→ TASK STATEMENT: Filter the entries below, keeping only lines with the word "width".

*** Opening of DATA SHOWN ***

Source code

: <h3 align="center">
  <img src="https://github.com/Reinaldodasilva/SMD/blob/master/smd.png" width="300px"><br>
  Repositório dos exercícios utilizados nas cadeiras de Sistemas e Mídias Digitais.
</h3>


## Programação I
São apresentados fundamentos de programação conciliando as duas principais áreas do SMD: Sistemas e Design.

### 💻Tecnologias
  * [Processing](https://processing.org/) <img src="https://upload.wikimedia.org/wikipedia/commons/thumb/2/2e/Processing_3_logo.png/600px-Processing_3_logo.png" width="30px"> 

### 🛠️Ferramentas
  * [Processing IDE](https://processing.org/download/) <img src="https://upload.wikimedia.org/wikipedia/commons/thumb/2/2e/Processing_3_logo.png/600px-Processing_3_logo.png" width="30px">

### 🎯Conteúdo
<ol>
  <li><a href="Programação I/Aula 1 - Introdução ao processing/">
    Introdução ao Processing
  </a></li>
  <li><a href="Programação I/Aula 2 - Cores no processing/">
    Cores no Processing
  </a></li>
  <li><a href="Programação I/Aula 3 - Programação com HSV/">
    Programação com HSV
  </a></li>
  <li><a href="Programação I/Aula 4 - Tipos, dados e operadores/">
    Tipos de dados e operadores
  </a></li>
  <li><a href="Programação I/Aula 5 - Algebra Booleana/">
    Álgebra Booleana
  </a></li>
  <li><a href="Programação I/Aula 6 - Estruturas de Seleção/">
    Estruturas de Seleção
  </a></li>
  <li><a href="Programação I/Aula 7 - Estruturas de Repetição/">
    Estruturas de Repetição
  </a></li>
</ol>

*** Close of DATA SHOWN ***
*** Opening of DATA SHOWN ***

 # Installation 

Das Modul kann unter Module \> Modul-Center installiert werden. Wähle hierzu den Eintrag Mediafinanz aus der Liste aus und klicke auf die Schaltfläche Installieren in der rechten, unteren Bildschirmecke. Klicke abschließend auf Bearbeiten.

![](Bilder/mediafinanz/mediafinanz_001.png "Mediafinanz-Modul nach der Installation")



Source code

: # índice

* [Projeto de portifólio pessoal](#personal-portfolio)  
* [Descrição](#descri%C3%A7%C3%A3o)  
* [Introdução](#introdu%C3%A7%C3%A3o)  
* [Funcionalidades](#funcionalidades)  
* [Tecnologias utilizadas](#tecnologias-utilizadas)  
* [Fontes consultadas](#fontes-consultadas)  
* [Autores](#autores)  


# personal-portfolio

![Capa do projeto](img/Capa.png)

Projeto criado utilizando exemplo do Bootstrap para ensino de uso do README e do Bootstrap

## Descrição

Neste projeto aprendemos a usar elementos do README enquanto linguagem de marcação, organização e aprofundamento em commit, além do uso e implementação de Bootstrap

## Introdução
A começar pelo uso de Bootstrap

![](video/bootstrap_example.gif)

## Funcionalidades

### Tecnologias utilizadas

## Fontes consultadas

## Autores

*** Close of DATA SHOWN ***
*** Opening of DATA SHOWN ***

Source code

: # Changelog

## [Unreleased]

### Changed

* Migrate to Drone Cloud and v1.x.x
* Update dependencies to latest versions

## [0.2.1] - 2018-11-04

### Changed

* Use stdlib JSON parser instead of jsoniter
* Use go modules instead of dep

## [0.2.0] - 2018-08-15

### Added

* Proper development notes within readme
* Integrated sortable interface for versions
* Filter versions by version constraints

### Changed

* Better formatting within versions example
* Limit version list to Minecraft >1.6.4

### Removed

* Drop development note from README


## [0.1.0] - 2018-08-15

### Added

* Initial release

*** Close of DATA SHOWN ***

→ SOLUTION FOR THIS TASK:
  <img src="https://github.com/Reinaldodasilva/SMD/blob/master/smd.png" width="300px"><br>
  * [Processing](https://processing.org/) <img src="https://upload.wikimedia.org/wikipedia/commons/thumb/2/2e/Processing_3_logo.png/600px-Processing_3_logo.png" width="30px"> 
  * [Processing IDE](https://processing.org/download/) <img src="https://upload.wikimedia.org/wikipedia/commons/thumb/2/2e/Processing_3_logo.png/600px-Processing_3_logo.png" width="30px">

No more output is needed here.